Commercial, industrial and institutional (C&I) energy buyers typically have three goals in mind when they go to market for a renewable electricity solution:

  1. To meet corporate renewable energy targets
  2. To find a project that features a tangible business connection
  3. To maximize profits

There are several renewable energy procurement options that allow companies to achieve these goals to varying degrees. The more conventional opportunities include the use of energy attribute certificates (EACs), offsite power purchase agreements (PPAs) and onsite installations. However, recently, utility green power programs have also entered the mix.

It's important to understand why and what value they offer to today’s C&I energy buyer.

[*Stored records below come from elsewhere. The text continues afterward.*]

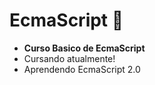 # **EcmaScript** :book:
- **Curso Basico de EcmaScript** 
- Cursando atualmente!
- Aprendendo EcmaScript 2.0

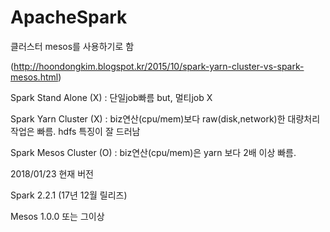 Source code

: # ApacheSpark

클러스터 mesos를 사용하기로 함

(http://hoondongkim.blogspot.kr/2015/10/spark-yarn-cluster-vs-spark-mesos.html)

Spark Stand Alone (X) : 단일job빠름 but, 멀티job X

Spark Yarn Cluster (X) : biz연산(cpu/mem)보다 raw(disk,network)한 대량처리 작업은 빠름. hdfs 특징이 잘 드러남

Spark Mesos Cluster (O) : biz연산(cpu/mem)은 yarn 보다 2배 이상 빠름. 


2018/01/23 현재 버전

Spark 2.2.1 (17년 12월 릴리즈)

Mesos 1.0.0 또는 그이상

Largely viewed as a response to the growing demand for greater energy choice and clean energy options, green power supplied by centralized utilities indicate a positive step in the overall energy landscape. Concerned by the trend of environmentally conscious consumers replacing traditional utility generation supply with directly-sourced renewable options — as witnessed in Nevada with MGM Resorts and in Washington with Microsoft — many utilities have begun to pivot by offering green power solutions. 

This attempt by utilities to capture the growing audience of corporate energy buyers asking for renewable options signals a meaningful shift in the way electric power is bought and sold. 

In the context of the current market landscape, where the variety of attractive options to contract for renewables has advanced, it’s safe to wonder: Will these utility efforts satisfy the sophisticated C&I buyer who is eager to capture both the economic and reputational benefits of being a renewable energy leader?

Green Subscriber Programs Through Your Utility

utility-scale solar

Of the many utility-supplied green power options, two models have gained prominence. The more widely available and accessible option is utility green subscriber programs, whereby customers subscribe to small amounts of energy from a larger project. Most utilities have developed some form of a subscriber program as an easy way for customers small and large to opt-in to buying EACs. Often times, it can be as simple as checking a box on your utility bill.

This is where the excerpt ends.